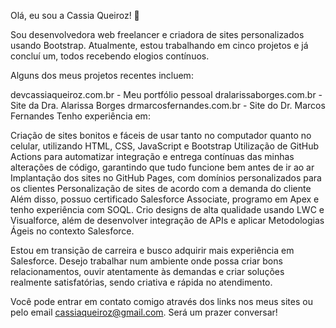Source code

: Olá, eu sou a Cassia Queiroz! 👋

Sou desenvolvedora web freelancer e criadora de sites personalizados usando Bootstrap. Atualmente, estou trabalhando em cinco projetos e já concluí um, todos recebendo elogios contínuos.

Alguns dos meus projetos recentes incluem:

devcassiaqueiroz.com.br - Meu portfólio pessoal
dralarissaborges.com.br - Site da Dra. Alarissa Borges
drmarcosfernandes.com.br - Site do Dr. Marcos Fernandes
Tenho experiência em:

Criação de sites bonitos e fáceis de usar tanto no computador quanto no celular, utilizando HTML, CSS, JavaScript e Bootstrap
Utilização de GitHub Actions para automatizar integração e entrega contínuas das minhas alterações de código, garantindo que tudo funcione bem antes de ir ao ar
Implantação dos sites no GitHub Pages, com domínios personalizados para os clientes
Personalização de sites de acordo com a demanda do cliente
Além disso, possuo certificado Salesforce Associate, programo em Apex e tenho experiência com SOQL. Crio designs de alta qualidade usando LWC e Visualforce, além de desenvolver integração de APIs e aplicar Metodologias Ágeis no contexto Salesforce.

Estou em transição de carreira e busco adquirir mais experiência em Salesforce. Desejo trabalhar num ambiente onde possa criar bons relacionamentos, ouvir atentamente às demandas e criar soluções realmente satisfatórias, sendo criativa e rápida no atendimento.

Você pode entrar em contato comigo através dos links nos meus sites ou pelo email cassiaqueiroz@gmail.com. Será um prazer conversar!
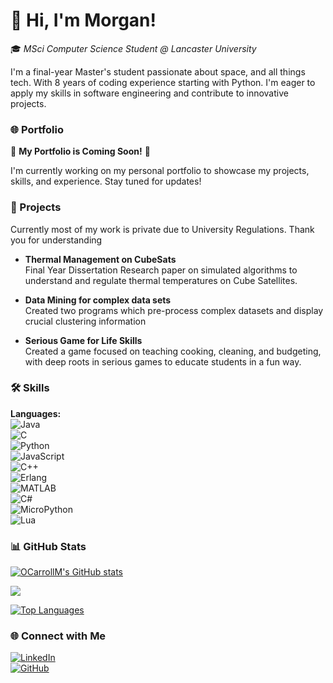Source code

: 👋 **Hi, I'm Morgan!**  
==================================
🎓 *MSci Computer Science Student @ Lancaster University*

I'm a final-year Master's student passionate about space, and all things tech. With 8 years of coding experience starting with Python. I'm eager to apply my skills in software engineering and contribute to innovative projects.

### 🌐 Portfolio

🚧 **My Portfolio is Coming Soon!** 🚧  

I'm currently working on my personal portfolio to showcase my projects, skills, and experience. Stay tuned for updates!


### 🚀 Projects
 Currently most of my work is private due to University Regulations. Thank you for understanding
 
- **Thermal Management on CubeSats**  
  Final Year Dissertation Research paper on simulated algorithms to understand and regulate thermal temperatures on Cube Satellites.

- **Data Mining for complex data sets**  
  Created two programs which pre-process complex datasets and display crucial clustering information

- **Serious Game for Life Skills**  
  Created a game focused on teaching cooking, cleaning, and budgeting, with deep roots in serious games to educate students in a fun way.


### 🛠️ Skills

**Languages:**  
![Java](https://img.shields.io/badge/Java-007396?style=flat&logo=java&logoColor=white)  
![C](https://img.shields.io/badge/C-00599C?style=flat&logo=c&logoColor=white)  
![Python](https://img.shields.io/badge/Python-3776AB?style=flat&logo=python&logoColor=white)  
![JavaScript](https://img.shields.io/badge/JavaScript-323330?style=flat&logo=javascript&logoColor=F7DF1E)  
![C++](https://img.shields.io/badge/C++-00599C?style=flat&logo=c%2B%2B&logoColor=white)  
![Erlang](https://img.shields.io/badge/Erlang-A90533?style=flat&logo=erlang&logoColor=white)  
![MATLAB](https://img.shields.io/badge/MATLAB-0076A8?style=flat&logo=mathworks&logoColor=white)  
![C#](https://img.shields.io/badge/C%23-239120?style=flat&logo=csharp&logoColor=white)  
![MicroPython](https://img.shields.io/badge/MicroPython-2C2C2C?style=flat&logo=micropython&logoColor=white)  
![Lua](https://img.shields.io/badge/Lua-2C2D72?style=flat&logo=lua&logoColor=white)

### 📊 GitHub Stats

<a href="http://www.github.com/OCarrollM"><img src="https://github-readme-stats.vercel.app/api?username=OCarrollM&show_icons=true&hide=prs,issues,contribs&title_color=3382ed&text_color=ffffff&icon_color=f97316&bg_color=000000&hide_border=true&show_icons=true" alt="OCarrollM's GitHub stats" /></a>

<a href="http://www.github.com/OCarrollM"><img src="https://github-readme-streak-stats.herokuapp.com/?user=OCarrollM&stroke=ffffff&background=000000&ring=3382ed&fire=3382ed&currStreakNum=ffffff&currStreakLabel=3382ed&sideNums=ffffff&sideLabels=ffffff&dates=ffffff&hide_border=true" /></a>

<a href="https://github.com/OCarrollM" align="left"><img src="https://github-readme-stats.vercel.app/api/top-langs/?username=OCarrollM&langs_count=10&title_color=3382ed&text_color=ffffff&icon_color=f97316&bg_color=000000&hide_border=true&locale=en&custom_title=Top%20%Languages" alt="Top Languages" /></a>

### 🌐 Connect with Me

[![LinkedIn](https://img.shields.io/badge/LinkedIn-0A66C2?style=flat&logo=linkedin&logoColor=white)](https://linkedin.com/in/morganocarroll)  
[![GitHub](https://img.shields.io/badge/GitHub-181717?style=flat&logo=github&logoColor=white)](https://github.com/OCarrollM)  

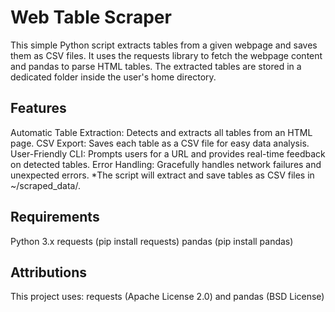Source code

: # Web Table Scraper
This simple Python script extracts tables from a given webpage and saves them as CSV files. It uses the requests library to fetch the webpage content and pandas to parse HTML tables. The extracted tables are stored in a dedicated folder inside the user's home directory.

## Features
Automatic Table Extraction: Detects and extracts all tables from an HTML page.
CSV Export: Saves each table as a CSV file for easy data analysis.
User-Friendly CLI: Prompts users for a URL and provides real-time feedback on detected tables.
Error Handling: Gracefully handles network failures and unexpected errors.
*The script will extract and save tables as CSV files in ~/scraped_data/.

## Requirements
Python 3.x
requests (pip install requests)
pandas (pip install pandas)

## Attributions
This project uses: requests (Apache License 2.0) and pandas (BSD License)
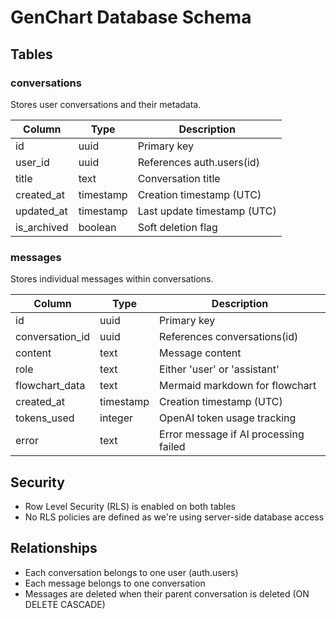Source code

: # GenChart Database Schema

## Tables

### conversations

Stores user conversations and their metadata.

| Column      | Type      | Description                    |
|------------|-----------|--------------------------------|
| id         | uuid      | Primary key                    |
| user_id    | uuid      | References auth.users(id)      |
| title      | text      | Conversation title             |
| created_at | timestamp | Creation timestamp (UTC)       |
| updated_at | timestamp | Last update timestamp (UTC)    |
| is_archived| boolean   | Soft deletion flag             |

### messages

Stores individual messages within conversations.

| Column           | Type      | Description                           |
|-----------------|-----------|---------------------------------------|
| id              | uuid      | Primary key                           |
| conversation_id | uuid      | References conversations(id)          |
| content         | text      | Message content                       |
| role            | text      | Either 'user' or 'assistant'         |
| flowchart_data  | text      | Mermaid markdown for flowchart       |
| created_at      | timestamp | Creation timestamp (UTC)              |
| tokens_used     | integer   | OpenAI token usage tracking          |
| error           | text      | Error message if AI processing failed |

## Security

- Row Level Security (RLS) is enabled on both tables
- No RLS policies are defined as we're using server-side database access

## Relationships

- Each conversation belongs to one user (auth.users)
- Each message belongs to one conversation
- Messages are deleted when their parent conversation is deleted (ON DELETE CASCADE)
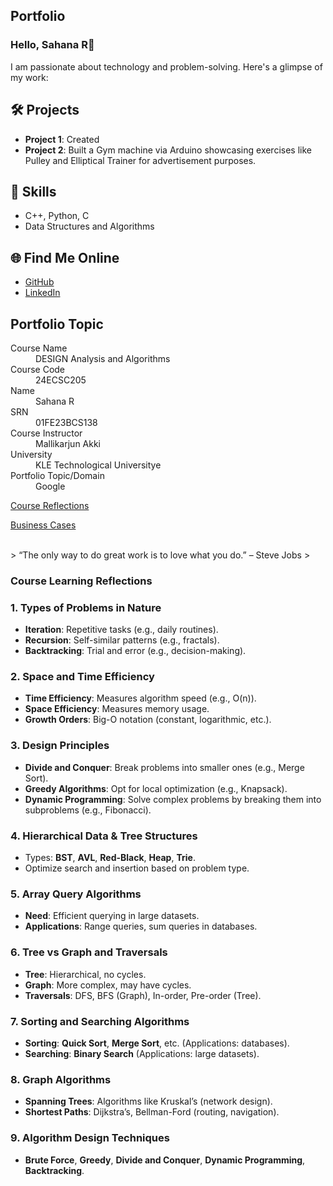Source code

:## Portfolio

### Hello, Sahana R👋

I am passionate about technology and problem-solving. Here's a glimpse of my work:

## 🛠️ Projects
- **Project 1**: Created 
- **Project 2**: Built a Gym machine via Arduino showcasing exercises like Pulley and Elliptical Trainer for advertisement purposes.

## 🚀 Skills
- C++, Python, C
- Data Structures and Algorithms

## 🌐 Find Me Online
- [GitHub](https://github.com/Sahana8866)
- [LinkedIn](https://www.linkedin.com/in/sahana-r-3a8bb4296/)

## Portfolio Topic

<dl>
<dt>Course Name </dt>
<dd>DESIGN Analysis and Algorithms</dd>
<dt>Course Code</dt>
<dd>24ECSC205</dd>
<dt>Name</dt>
<dd>Sahana R</dd>
<dt>SRN</dt>
<dd>01FE23BCS138</dd>
<dt>Course Instructor</dt>
<dd>Mallikarjun Akki</dd>
<dt>University</dt>
<dd>KLE Technological Universitye</dd>
<dt>Portfolio Topic/Domain</dt>
<dd>Google</dd>
</dl>

[Course Reflections](CourseRef.md)

[Business Cases](https://github.com/Sahana8866/rsahana.github.io/wiki/Business-Cases)


<br> 
> “The only way to do great work is to love what you do.” – Steve Jobs
>



### Course Learning Reflections

### 1. **Types of Problems in Nature**
   - **Iteration**: Repetitive tasks (e.g., daily routines).
   - **Recursion**: Self-similar patterns (e.g., fractals).
   - **Backtracking**: Trial and error (e.g., decision-making).

### 2. **Space and Time Efficiency**
   - **Time Efficiency**: Measures algorithm speed (e.g., O(n)).
   - **Space Efficiency**: Measures memory usage.
   - **Growth Orders**: Big-O notation (constant, logarithmic, etc.).

### 3. **Design Principles**
   - **Divide and Conquer**: Break problems into smaller ones (e.g., Merge Sort).
   - **Greedy Algorithms**: Opt for local optimization (e.g., Knapsack).
   - **Dynamic Programming**: Solve complex problems by breaking them into subproblems (e.g., Fibonacci).

### 4. **Hierarchical Data & Tree Structures**
   - Types: **BST**, **AVL**, **Red-Black**, **Heap**, **Trie**.
   - Optimize search and insertion based on problem type.

### 5. **Array Query Algorithms**
   - **Need**: Efficient querying in large datasets.
   - **Applications**: Range queries, sum queries in databases.

### 6. **Tree vs Graph and Traversals**
   - **Tree**: Hierarchical, no cycles.
   - **Graph**: More complex, may have cycles.
   - **Traversals**: DFS, BFS (Graph), In-order, Pre-order (Tree).

### 7. **Sorting and Searching Algorithms**
   - **Sorting**: **Quick Sort**, **Merge Sort**, etc. (Applications: databases).
   - **Searching**: **Binary Search** (Applications: large datasets).

### 8. **Graph Algorithms**
   - **Spanning Trees**: Algorithms like Kruskal’s (network design).
   - **Shortest Paths**: Dijkstra’s, Bellman-Ford (routing, navigation).

### 9. **Algorithm Design Techniques**
   - **Brute Force**, **Greedy**, **Divide and Conquer**, **Dynamic Programming**, **Backtracking**.


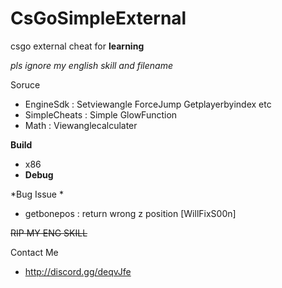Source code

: # CsGoSimpleExternal
csgo external cheat for __learning__

*pls ignore my english skill and filename*

Soruce
  - EngineSdk     : Setviewangle ForceJump Getplayerbyindex etc 
  - SimpleCheats  : Simple GlowFunction
  - Math          : Viewanglecalculater 
  
 **Build**
  - x86 
  - **Debug**
  
*Bug Issue *
  - getbonepos : return wrong z position [WillFixS00n]
  
  
~~RIP MY ENG SKILL~~ 

Contact Me
 - http://discord.gg/deqvJfe
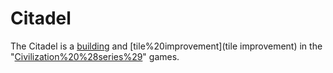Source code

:# Citadel

The Citadel is a [building](building) and [tile%20improvement](tile improvement) in the "[Civilization%20%28series%29](Civilization)" games.
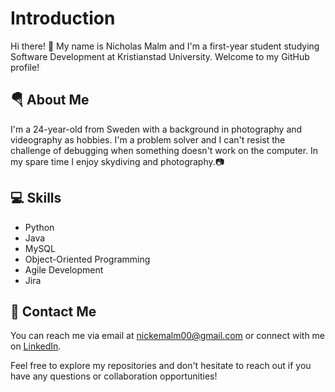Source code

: #  Introduction

Hi there! 👋 My name is Nicholas Malm and I'm a first-year student studying Software Development at Kristianstad University. Welcome to my GitHub profile!

## 🪂 About Me

I'm a 24-year-old from Sweden with a background in photography and videography as hobbies. I'm a problem solver and I can't resist the challenge of debugging when something doesn't work on the computer. In my spare time I enjoy skydiving and photography.📷

## 💻 Skills

- Python
- Java
- MySQL
- Object-Oriented Programming
- Agile Development
- Jira

## 📩 Contact Me

You can reach me via email at nickemalm00@gmail.com or connect with me on [LinkedIn](www.linkedin.com/in/nicholas-malm-4344132a0).

Feel free to explore my repositories and don't hesitate to reach out if you have any questions or collaboration opportunities!
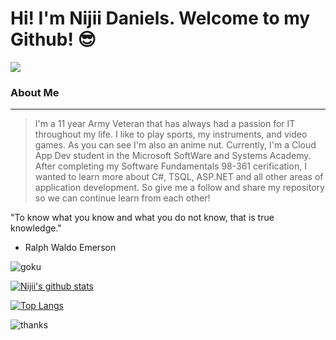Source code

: # Hi! I'm Nijii Daniels. Welcome to my Github! :sunglasses:

![](https://visitor-badge.glitch.me/badge?page_id=NijiiD.NijiiD.readme)
<br />
### About Me
*****************
> I'm a 11 year Army Veteran that has always had a passion for IT throughout my life.  I like to play sports, my instruments, and video games. 
> As you can see I'm also an anime nut. Currently, I'm a Cloud App Dev student in the Microsoft SoftWare and Systems Academy. After completing 
> my Software Fundamentals 98-361 cerification, I wanted to learn more about C#, TSQL, ASP.NET and all other areas of application development.
> So give me a follow and share my repository so we can continue learn from each other!

"To know what you know and what you do not know, that is true knowledge."
- Ralph Waldo Emerson

![goku](https://user-images.githubusercontent.com/68288691/92551994-8cecca00-f22d-11ea-95cf-c6467ab02d74.gif)

[![Nijii's github stats](https://github-readme-stats.vercel.app/api?username=NijiiD)](https://github.com/anuraghazra/github-readme-stats)

[![Top Langs](https://github-readme-stats.vercel.app/api/top-langs/?username=NijiiD)](https://github.com/anuraghazra/github-readme-stats)


![thanks](https://user-images.githubusercontent.com/68288691/92553416-df7bb580-f230-11ea-9777-2e3752679383.gif)
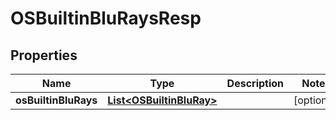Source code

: # OSBuiltinBluRaysResp

## Properties
Name | Type | Description | Notes
------------ | ------------- | ------------- | -------------
**osBuiltinBluRays** | [**List&lt;OSBuiltinBluRay&gt;**](OSBuiltinBluRay.md) |  |  [optional]
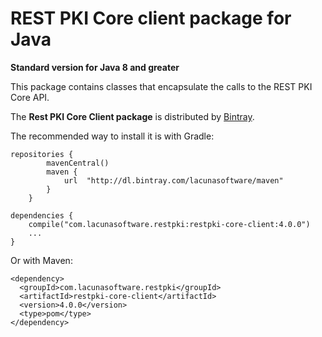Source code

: REST PKI Core client package for Java
====================================
**Standard version for Java 8 and greater**

This package contains classes that encapsulate the calls to the REST PKI Core API.

The **Rest PKI Core Client package** is distributed by [Bintray](https://bintray.com/lacunasoftware/maven/restpki-core-client).

The recommended way to install it is with Gradle:
    
    repositories {
            mavenCentral()
            maven {
                url  "http://dl.bintray.com/lacunasoftware/maven"
            }
        }
    
    dependencies {
        compile("com.lacunasoftware.restpki:restpki-core-client:4.0.0")
        ...
    }
        
Or with Maven:
         
    <dependency>
      <groupId>com.lacunasoftware.restpki</groupId>
      <artifactId>restpki-core-client</artifactId>
      <version>4.0.0</version>
      <type>pom</type>
    </dependency>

^^^^^^^^^^^^^^^^

§ **WHAT TO WORK ON**
Please copy, exactly as written, every line in the listing above from the line with "Coming Soon!** 🚧" up to and including the line with "### 📊 GitHub Stats".

§ **TASK SOLUTION**
🚧 **My Portfolio is Coming Soon!** 🚧  

I'm currently working on my personal portfolio to showcase my projects, skills, and experience. Stay tuned for updates!


### 🚀 Projects
 Currently most of my work is private due to University Regulations. Thank you for understanding
 
- **Thermal Management on CubeSats**  
  Final Year Dissertation Research paper on simulated algorithms to understand and regulate thermal temperatures on Cube Satellites.

- **Data Mining for complex data sets**  
  Created two programs which pre-process complex datasets and display crucial clustering information

- **Serious Game for Life Skills**  
  Created a game focused on teaching cooking, cleaning, and budgeting, with deep roots in serious games to educate students in a fun way.


### 🛠️ Skills

**Languages:**  
![Java](https://img.shields.io/badge/Java-007396?style=flat&logo=java&logoColor=white)  
![C](https://img.shields.io/badge/C-00599C?style=flat&logo=c&logoColor=white)  
![Python](https://img.shields.io/badge/Python-3776AB?style=flat&logo=python&logoColor=white)  
![JavaScript](https://img.shields.io/badge/JavaScript-323330?style=flat&logo=javascript&logoColor=F7DF1E)  
![C++](https://img.shields.io/badge/C++-00599C?style=flat&logo=c%2B%2B&logoColor=white)  
![Erlang](https://img.shields.io/badge/Erlang-A90533?style=flat&logo=erlang&logoColor=white)  
![MATLAB](https://img.shields.io/badge/MATLAB-0076A8?style=flat&logo=mathworks&logoColor=white)  
![C#](https://img.shields.io/badge/C%23-239120?style=flat&logo=csharp&logoColor=white)  
![MicroPython](https://img.shields.io/badge/MicroPython-2C2C2C?style=flat&logo=micropython&logoColor=white)  
![Lua](https://img.shields.io/badge/Lua-2C2D72?style=flat&logo=lua&logoColor=white)

### 📊 GitHub Stats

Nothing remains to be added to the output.